A quei tempi l'albero era incredibile, mio nonno raccoglieva un secchio di plastica (quelli per lavare a terra e che ti dava in cambio del ferro vecchio quello che periodicamente passava con il suo camion... Non come quelli di adesso.) intero, poi li dava a mia nonna che li divideva per distribuirli ai miei zii che abitavano nelle tre ville di fianco, tutte con il giardino comunicante tra loro, ma questa è un'altra storia, altri li portava ai vicini mentre dopo un attenta selezione, che ancora non capisco ne sceglieva alcuni che apriva a metà e metteva a seccare al sole su dei cannicci, un altro duro lavoro perché andavano girati e controllati più volte al giorno, a fine estate uscivano i fichi secchi, i più preziosi quelli in cui era stata incastonata una mandorla.
Quando arrivava qualche visita il pomeriggio accoglierli in veranda con il cestino dei fichi era un gran lusso. Qualche volta arrivava mio zio da Castellaneta e malgrado il raccolto mattutino del nonno tornava a casa sempre con un carico importante, ovviamente quando mia nonna sapeva che veniva a trovarli metteva da parte anche la sua parte... Ma il bello era arrampicarsi e raccoglierseli da soli!!
A Settembre il fico terminava il suo ciclo e iniziavano a cadere le grandi foglie e i pochi fichi non raccolti fino a diventare un intricato scheletro filiforme.
Con il passare degli anni l'albero diventava più inaccessibile per il nonno, e la raccolta più o meno abbondante e con meno impegno quotidiano, ad anni alterni era compito di mio padre o di mio zio, io iniziavo ad arrampicarmi sui rami più alti, ma solo per giocare e fare i conti con il prurito causato dal "latte" che usciva dalle foglie spezzate e dai graffi delle foglie più taglienti, capendo a mie spese l'abbigliamento tattico del nonno.
Sotto il fico ho offerto la mia prima cena "fake" a Paola, ho fatto colazione con gli amici più cari, ho appeso l'altalena per dondolare mia figlia...
Ancora oggi mi arrampico speditamente per raccogliere quello che c'è da raccogliere, scomparendo tra le caotiche foglie ed è come abbandonarsi nell'abbraccio avvolgente dei ricordi, e riemergendo dal passato alle prime luci del sole e sento per qualche attimo che le ombre proiettate sul mio viso lo trasformino in quello di mio nonno.

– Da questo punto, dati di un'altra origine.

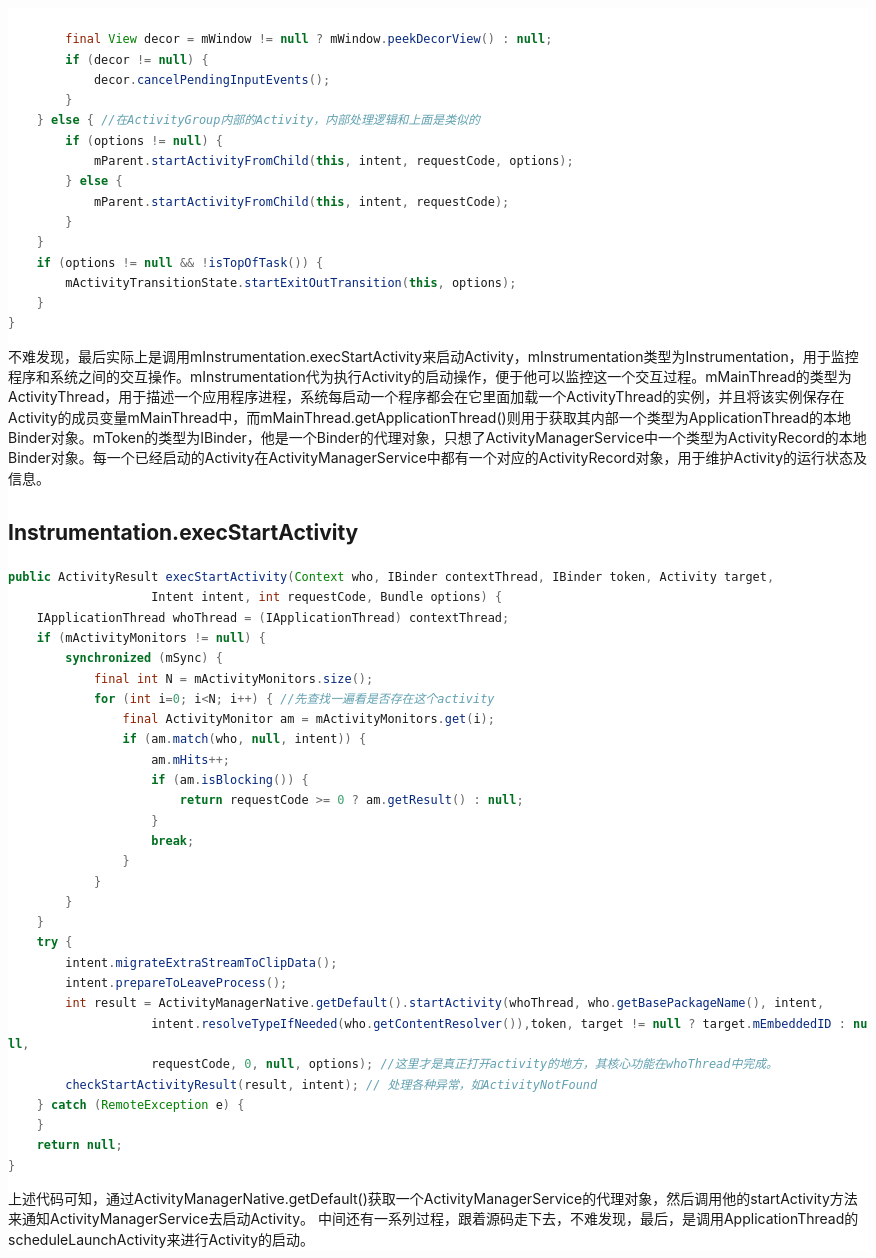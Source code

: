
 ```java

        final View decor = mWindow != null ? mWindow.peekDecorView() : null;  
        if (decor != null) {  
            decor.cancelPendingInputEvents();  
        }  
    } else { //在ActivityGroup内部的Activity，内部处理逻辑和上面是类似的  
        if (options != null) {  
            mParent.startActivityFromChild(this, intent, requestCode, options);  
        } else {  
            mParent.startActivityFromChild(this, intent, requestCode);  
        }  
    }  
    if (options != null && !isTopOfTask()) {  
        mActivityTransitionState.startExitOutTransition(this, options);  
    }  
} 
```
不难发现，最后实际上是调用mInstrumentation.execStartActivity来启动Activity，mInstrumentation类型为Instrumentation，用于监控程序和系统之间的交互操作。mInstrumentation代为执行Activity的启动操作，便于他可以监控这一个交互过程。mMainThread的类型为ActivityThread，用于描述一个应用程序进程，系统每启动一个程序都会在它里面加载一个ActivityThread的实例，并且将该实例保存在Activity的成员变量mMainThread中，而mMainThread.getApplicationThread()则用于获取其内部一个类型为ApplicationThread的本地Binder对象。mToken的类型为IBinder，他是一个Binder的代理对象，只想了ActivityManagerService中一个类型为ActivityRecord的本地Binder对象。每一个已经启动的Activity在ActivityManagerService中都有一个对应的ActivityRecord对象，用于维护Activity的运行状态及信息。

## Instrumentation.execStartActivity
```java
public ActivityResult execStartActivity(Context who, IBinder contextThread, IBinder token, Activity target,  
                    Intent intent, int requestCode, Bundle options) {  
    IApplicationThread whoThread = (IApplicationThread) contextThread;  
    if (mActivityMonitors != null) {  
        synchronized (mSync) {  
            final int N = mActivityMonitors.size();  
            for (int i=0; i<N; i++) { //先查找一遍看是否存在这个activity  
                final ActivityMonitor am = mActivityMonitors.get(i);  
                if (am.match(who, null, intent)) {  
                    am.mHits++;  
                    if (am.isBlocking()) {  
                        return requestCode >= 0 ? am.getResult() : null;  
                    }  
                    break;  
                }  
            }  
        }  
    }  
    try {  
        intent.migrateExtraStreamToClipData();  
        intent.prepareToLeaveProcess();  
        int result = ActivityManagerNative.getDefault().startActivity(whoThread, who.getBasePackageName(), intent,  
                    intent.resolveTypeIfNeeded(who.getContentResolver()),token, target != null ? target.mEmbeddedID : null,  
                    requestCode, 0, null, options); //这里才是真正打开activity的地方，其核心功能在whoThread中完成。  
        checkStartActivityResult(result, intent); // 处理各种异常，如ActivityNotFound  
    } catch (RemoteException e) {  
    }  
    return null;  
}  
```
上述代码可知，通过ActivityManagerNative.getDefault()获取一个ActivityManagerService的代理对象，然后调用他的startActivity方法来通知ActivityManagerService去启动Activity。
中间还有一系列过程，跟着源码走下去，不难发现，最后，是调用ApplicationThread的scheduleLaunchActivity来进行Activity的启动。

Mangio il mio fico appena raccolto, sempre il più buono di tutti e se capita ne passo uno a mio padre, anche se non dovrebbe mangiarne, che ogni tanto mi guarda dal balcone della cucina.
Qualcosa si dimentica ed è tristemente normale, mentre è fico accorgersi che altre siano così vivide nonostante il tempo passato si conta a molteplici balzi di decenni.